Required action
Find the lines below that contain "proposition" and tally them. Return only the total.

(Source data)

============================================================

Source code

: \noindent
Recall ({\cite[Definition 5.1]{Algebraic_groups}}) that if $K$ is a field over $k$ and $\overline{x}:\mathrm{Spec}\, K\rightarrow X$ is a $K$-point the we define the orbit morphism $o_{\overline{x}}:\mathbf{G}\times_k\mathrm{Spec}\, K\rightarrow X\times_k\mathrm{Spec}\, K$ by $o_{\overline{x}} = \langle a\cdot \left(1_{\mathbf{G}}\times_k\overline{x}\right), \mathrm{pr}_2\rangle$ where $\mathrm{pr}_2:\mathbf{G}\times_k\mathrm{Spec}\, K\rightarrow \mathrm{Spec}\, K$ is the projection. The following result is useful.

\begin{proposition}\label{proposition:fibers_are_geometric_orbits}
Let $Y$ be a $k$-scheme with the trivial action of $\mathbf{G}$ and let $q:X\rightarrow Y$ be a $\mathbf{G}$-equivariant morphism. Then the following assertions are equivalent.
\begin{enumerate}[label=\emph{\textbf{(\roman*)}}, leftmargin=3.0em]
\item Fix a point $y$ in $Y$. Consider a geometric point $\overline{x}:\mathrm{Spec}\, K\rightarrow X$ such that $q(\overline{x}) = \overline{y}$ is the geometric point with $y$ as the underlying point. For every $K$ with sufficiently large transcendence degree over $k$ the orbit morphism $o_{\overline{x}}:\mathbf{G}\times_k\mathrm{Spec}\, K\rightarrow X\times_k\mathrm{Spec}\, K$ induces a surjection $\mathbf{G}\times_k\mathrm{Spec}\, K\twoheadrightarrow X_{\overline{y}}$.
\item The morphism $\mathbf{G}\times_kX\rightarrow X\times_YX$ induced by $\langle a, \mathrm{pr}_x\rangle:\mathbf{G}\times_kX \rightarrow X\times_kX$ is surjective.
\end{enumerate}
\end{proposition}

============================================================

Exercise answer
2